Below this line is the material. Write out only its lines from the one containing "Starter Web Repo" through the one containing "Making some more changes here to this file", both kept, exactly.

Start of ENTRIES SHOWN

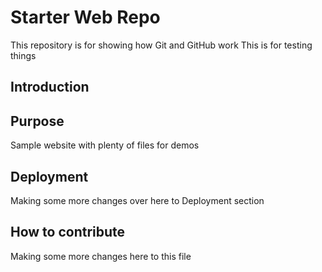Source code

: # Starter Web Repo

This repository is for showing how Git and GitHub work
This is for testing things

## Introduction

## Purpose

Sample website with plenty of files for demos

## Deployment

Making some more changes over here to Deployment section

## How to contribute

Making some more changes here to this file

End of ENTRIES SHOWN
Start of ENTRIES SHOWN

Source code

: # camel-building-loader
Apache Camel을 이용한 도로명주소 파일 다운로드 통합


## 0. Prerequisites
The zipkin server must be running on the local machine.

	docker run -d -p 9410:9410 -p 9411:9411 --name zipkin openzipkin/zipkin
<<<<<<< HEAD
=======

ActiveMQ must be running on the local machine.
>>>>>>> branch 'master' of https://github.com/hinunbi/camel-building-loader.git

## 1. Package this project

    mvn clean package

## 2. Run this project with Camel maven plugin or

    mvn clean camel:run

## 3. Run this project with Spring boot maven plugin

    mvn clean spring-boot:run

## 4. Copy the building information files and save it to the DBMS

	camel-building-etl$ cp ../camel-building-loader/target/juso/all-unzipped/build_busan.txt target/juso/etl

End of ENTRIES SHOWN

EXERCISE RESULT:
: # Starter Web Repo

This repository is for showing how Git and GitHub work
This is for testing things

## Introduction

## Purpose

Sample website with plenty of files for demos

## Deployment

Making some more changes over here to Deployment section

## How to contribute

Making some more changes here to this file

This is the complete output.